Q. I just read a very disturbing article about Darryl Young, a 61 year old Navy veteran who was kept on life support for a year while in a vegetative state. Members of the medical staff didn’t offer options such as hospice care to his family because they wanted to make sure Young lived at least a year after his surgery to boost their survival rates for organ transplant patients. Can this type of thing be avoided if you have a Health Care Power of Attorney in place and leave clear instructions about what to do if you are on life support?
A. Darryl Young, the man you are referring to, received a heart transplant at Newark Beth Israel hospital in New Jersey on September 21, 2018. He didn’t wake up after the operation and was kept alive in a vegetative state for over a year.
Darryl was kept alive by a breathing tube and a feeding tube, and a nurse who suctioned mucus from his throat several times a day to keep him from choking. His medical record noted: “He follows no commands. He looks very encephalopathic,” which is another way of saying brain damaged.
Since the transplant, Young had suffered from pneumonia, strokes, seizures, and a fungal infection. Doctors knew that he would never wake up or recover function, according to current and former staff members familiar with his case, as well as audio recordings. Yet they wanted to do all they could to keep his new heart beating.
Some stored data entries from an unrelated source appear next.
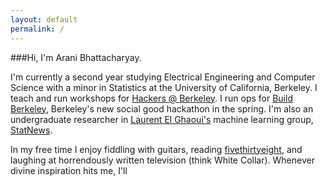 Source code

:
 ```yaml
---
layout: default
permalink: /
---
```


###Hi, I'm Arani Bhattacharyay.

I'm currently a second year studying Electrical Engineering and Computer Science with a minor in Statistics at the University of California, Berkeley. I teach and run workshops for [Hackers @ Berkeley](http://hackersatberkeley.com/). I run ops for [Build Berkeley](http://buildberkeley.com/), Berkeley's new social good hackathon in the spring. I'm also an undergraduate researcher in [Laurent El Ghaoui's](http://www.eecs.berkeley.edu/~elghaoui/) machine learning group, [StatNews](http://statnews.org/).

In my free time I enjoy fiddling with guitars, reading [fivethirtyeight](http://fivethirtyeight.com/), and laughing at horrendously written television (think White Collar). Whenever divine inspiration hits me, I'll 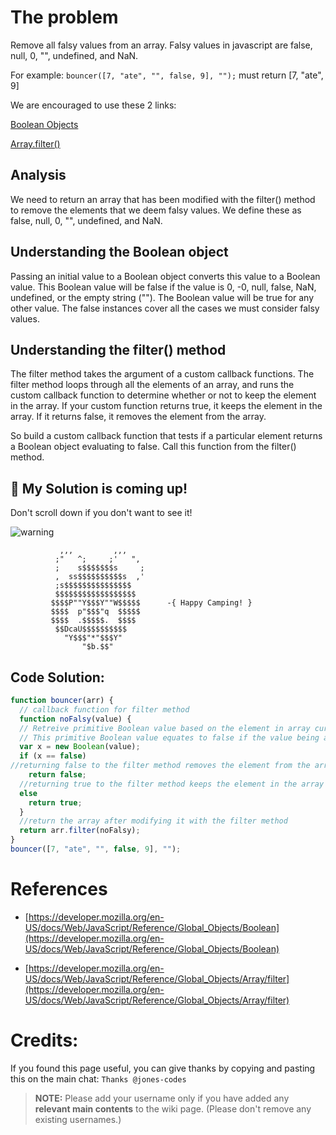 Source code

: # The problem
Remove all falsy values from an array.
Falsy values in javascript are false, null, 0, "", undefined, and NaN.

For example: `bouncer([7, "ate", "", false, 9], "");` must return [7, "ate", 9]

We are encouraged to use these 2 links:

[Boolean Objects](https://developer.mozilla.org/en-US/docs/Web/JavaScript/Reference/Global_Objects/Boolean)

[Array.filter()](https://developer.mozilla.org/en-US/docs/Web/JavaScript/Reference/Global_Objects/Array/filter)


## Analysis
We need to return an array that has been modified with the filter() method to remove the elements that we deem falsy values. We define these as false, null, 0, "", undefined, and NaN.

## Understanding the Boolean object
Passing an initial value to a Boolean object converts this value to a Boolean value. This Boolean value will be false if the value is 0, -0, null, false, NaN, undefined, or the empty string (""). The Boolean value will be true for any other value. The false instances cover all the cases we must consider falsy values. 

## Understanding the filter() method
The filter method takes the argument of a custom callback functions. The filter method loops through all the elements of an array, and runs the custom callback function to determine whether or not to keep the element in the array. If your custom function returns true, it keeps the element in the array. If it returns false, it removes the element from the array.

So build a custom callback function that tests if a particular element returns a Boolean object evaluating to false. Call this function from the filter() method.

## :construction: My Solution is coming up!
Don't scroll down if you don't want to see it!

![warning](http://www.yourdrum.com/yourdrum/images/2007/10/10/red_warning_sign_2.gif)        

```
           ,,,         ,,,
          ;"   ^;     ;'   ",
          ;    s$$$$$$$s     ;
          ,  ss$$$$$$$$$$s  ,'
          ;s$$$$$$$$$$$$$$$
          $$$$$$$$$$$$$$$$$$
         $$$$P""Y$$$Y""W$$$$$      -{ Happy Camping! }
         $$$$  p"$$$"q  $$$$$
         $$$$  .$$$$$.  $$$$
          $$DcaU$$$$$$$$$$
            "Y$$$"*"$$$Y"    
                "$b.$$"
```

## Code Solution:

```javascript
function bouncer(arr) {
  // callback function for filter method
  function noFalsy(value) {
  // Retreive primitive Boolean value based on the element in array currently being tested via filter method
  // This primitive Boolean value equates to false if the value being added is omitted or is 0, -0, null, false, NaN, undefined, or ""
  var x = new Boolean(value);
  if (x == false)
//returning false to the filter method removes the element from the array
    return false;
  //returning true to the filter method keeps the element in the array
  else
    return true;
  }
  //return the array after modifying it with the filter method
  return arr.filter(noFalsy); 
}
bouncer([7, "ate", "", false, 9], "");
```

# References
- [https://developer.mozilla.org/en-US/docs/Web/JavaScript/Reference/Global_Objects/Boolean](https://developer.mozilla.org/en-US/docs/Web/JavaScript/Reference/Global_Objects/Boolean)

- [https://developer.mozilla.org/en-US/docs/Web/JavaScript/Reference/Global_Objects/Array/filter](https://developer.mozilla.org/en-US/docs/Web/JavaScript/Reference/Global_Objects/Array/filter)


# Credits:
If you found this page useful, you can give thanks by copying and pasting this on the main chat: `Thanks @jones-codes`

> **NOTE:** Please add your username only if you have added any **relevant main contents** to the wiki page. (Please don't remove any existing usernames.) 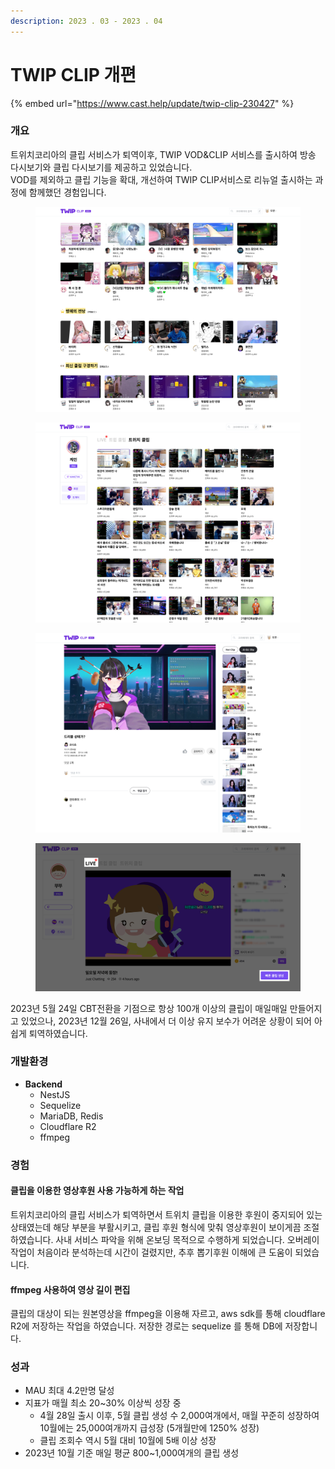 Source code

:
 ```yaml
---
description: 2023 . 03 - 2023 . 04
---
```


# TWIP CLIP 개편

{% embed url="https://www.cast.help/update/twip-clip-230427" %}

### 개요

트위치코리아의 클립 서비스가 퇴역이후, TWIP VOD\&CLIP 서비스를 출시하여 방송 다시보기와 클립 다시보기를 제공하고 있었습니다. \
VOD를 제외하고 클립 기능을 확대, 개선하여 TWIP CLIP서비스로 리뉴얼 출시하는 과정에 함께했던 경험입니다.

<figure><img src="../.gitbook/assets/image.png" alt=""><figcaption></figcaption></figure>

<figure><img src="../.gitbook/assets/image (1).png" alt=""><figcaption></figcaption></figure>

<figure><img src="../.gitbook/assets/image (2).png" alt=""><figcaption></figcaption></figure>

<figure><img src="../.gitbook/assets/image (5).png" alt=""><figcaption></figcaption></figure>

2023년 5월 24일 CBT전환을 기점으로 항상 100개 이상의 클립이 매일매일 만들어지고 있었으나, 2023년 12월 26일, 사내에서 더 이상 유지 보수가 어려운 상황이 되어 아쉽게 퇴역하였습니다.

### 개발환경

* **Backend**
  * NestJS
  * Sequelize
  * MariaDB, Redis
  * Cloudflare R2
  * ffmpeg



### 경험

#### 클립을 이용한 영상후원 사용 가능하게 하는 작업&#x20;

트위치코리아의 클립 서비스가 퇴역하면서 트위치 클립을 이용한 후원이 중지되어 있는 상태였는데 해당 부분을 부활시키고, 클립 후원 형식에 맞춰 영상후원이 보이게끔 조절하였습니다. 사내 서비스 파악을 위해 온보딩 목적으로 수행하게 되었습니다. 오버레이 작업이 처음이라 분석하는데 시간이 걸렸지만, 추후 뽑기후원 이해에 큰 도움이 되었습니다.&#x20;

#### ffmpeg 사용하여 영상 길이 편집

클립의 대상이 되는 원본영상을 ffmpeg을 이용해 자르고, aws sdk를 통해 cloudflare R2에 저장하는 작업을 하였습니다. 저장한 경로는 sequelize 를 통해 DB에 저장합니다.&#x20;

### 성과&#x20;

* MAU 최대 4.2만명 달성
* 지표가 매월 최소 20\~30% 이상씩 성장 중
  * 4월 28일 출시 이후, 5월 클립 생성 수 2,000여개에서, 매월 꾸준히 성장하여 10월에는 25,000여개까지 급성장 (5개월만에 1250% 성장)
  * 클립 조회수 역시 5월 대비 10월에 5배 이상 성장
* 2023년 10월 기준 매일 평균 800\~1,000여개의 클립 생성

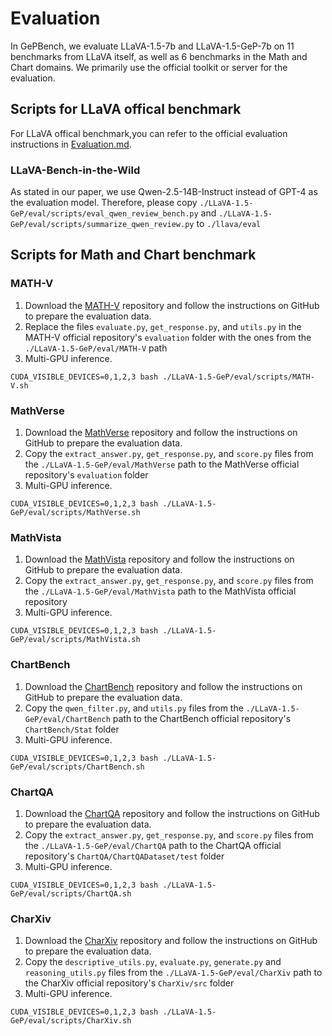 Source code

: # Evaluation

In GePBench, we evaluate LLaVA-1.5-7b and LLaVA-1.5-GeP-7b on 11 benchmarks from LLaVA itself, as well as 6 benchmarks in the Math and Chart domains. We primarily use the official toolkit or server for the evaluation.

## Scripts for LLaVA offical benchmark

For LLaVA offical benchmark,you can refer to the official evaluation instructions in [Evaluation.md](https://github.com/haotian-liu/LLaVA/blob/main/docs/Evaluation.md?plain=1).

### LLaVA-Bench-in-the-Wild
As stated in our paper, we use Qwen-2.5-14B-Instruct instead of GPT-4 as the evaluation model. Therefore, please copy `./LLaVA-1.5-GeP/eval/scripts/eval_qwen_review_bench.py` and `./LLaVA-1.5-GeP/eval/scripts/summarize_qwen_review.py` to `./llava/eval`


## Scripts for Math and Chart  benchmark


### MATH-V

1. Download the [MATH-V](https://github.com/mathllm/MATH-V) repository and follow the instructions on GitHub to prepare the evaluation data.
2. Replace the files `evaluate.py`, `get_response.py`, and `utils.py` in the MATH-V official repository's `evaluation` folder with the ones from the `./LLaVA-1.5-GeP/eval/MATH-V` path
3. Multi-GPU inference.
```Shell
CUDA_VISIBLE_DEVICES=0,1,2,3 bash ./LLaVA-1.5-GeP/eval/scripts/MATH-V.sh
```

### MathVerse
1. Download the [MathVerse](https://github.com/ZrrSkywalker/MathVerse) repository and follow the instructions on GitHub to prepare the evaluation data.
2. Copy the `extract_answer.py`, `get_response.py`, and `score.py` files from the `./LLaVA-1.5-GeP/eval/MathVerse` path to the MathVerse official repository's `evaluation` folder
3. Multi-GPU inference.
```Shell
CUDA_VISIBLE_DEVICES=0,1,2,3 bash ./LLaVA-1.5-GeP/eval/scripts/MathVerse.sh
```

### MathVista
1. Download the [MathVista](https://github.com/lupantech/MathVista) repository and follow the instructions on GitHub to prepare the evaluation data.
2. Copy the `extract_answer.py`, `get_response.py`, and `score.py` files from the `./LLaVA-1.5-GeP/eval/MathVista` path to the MathVista official repository
3. Multi-GPU inference.
```Shell
CUDA_VISIBLE_DEVICES=0,1,2,3 bash ./LLaVA-1.5-GeP/eval/scripts/MathVista.sh
```

### ChartBench
1. Download the [ChartBench](https://github.com/IDEA-FinAI/ChartBench) repository and follow the instructions on GitHub to prepare the evaluation data.
2. Copy the `qwen_filter.py`, and `utils.py` files from the `./LLaVA-1.5-GeP/eval/ChartBench` path to the ChartBench official repository's `ChartBench/Stat` folder
3. Multi-GPU inference.
```Shell
CUDA_VISIBLE_DEVICES=0,1,2,3 bash ./LLaVA-1.5-GeP/eval/scripts/ChartBench.sh
```
### ChartQA
1. Download the [ChartQA](https://github.com/vis-nlp/ChartQA) repository and follow the instructions on GitHub to prepare the evaluation data.
2. Copy the `extract_answer.py`, `get_response.py`, and `score.py` files from the `./LLaVA-1.5-GeP/eval/ChartQA` path to the ChartQA official repository's `ChartQA/ChartQADataset/test` folder
3. Multi-GPU inference.
```Shell
CUDA_VISIBLE_DEVICES=0,1,2,3 bash ./LLaVA-1.5-GeP/eval/scripts/ChartQA.sh
```

### CharXiv
1. Download the [CharXiv](https://github.com/princeton-nlp/CharXiv) repository and follow the instructions on GitHub to prepare the evaluation data.
2. Copy the `descriptive_utils.py`, `evaluate.py`, `generate.py` and `reasoning_utils.py` files from the `./LLaVA-1.5-GeP/eval/CharXiv` path to the CharXiv official repository's `CharXiv/src` folder
3. Multi-GPU inference.
```Shell
CUDA_VISIBLE_DEVICES=0,1,2,3 bash ./LLaVA-1.5-GeP/eval/scripts/CharXiv.sh
```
If the doctors could keep Young alive for a year, they would be able to pass another report and avoid a costly investigation (which would cost the hospital a minimum of $2 million dollars) by the Centers for Medicare and Medicaid Services (CMS), who regulate transplants.
Although Young was brain dead, the doctors reportedly kept his family members in the dark, (according to his sister Andrea and employees familiar with Young’s care), never informing them of palliative or hospice care options, and lead them to believe that he could recover. Andrea claimed she was his healthcare proxy, but we don’t know for sure if legal documents were in place. To be informed and to make the right decisions for her brother, Andrea had done her research and met with her brother’s medical team three weeks after his surgery. The cardiologist told her that Young’s MRI showed brain damage but just to a very small part of each section of the brain, which gave her hope. Now she realizes that it was false hope. She learned later that no matter how much treatment Young received, his prospects for long-term survival in a vegetative state were dim.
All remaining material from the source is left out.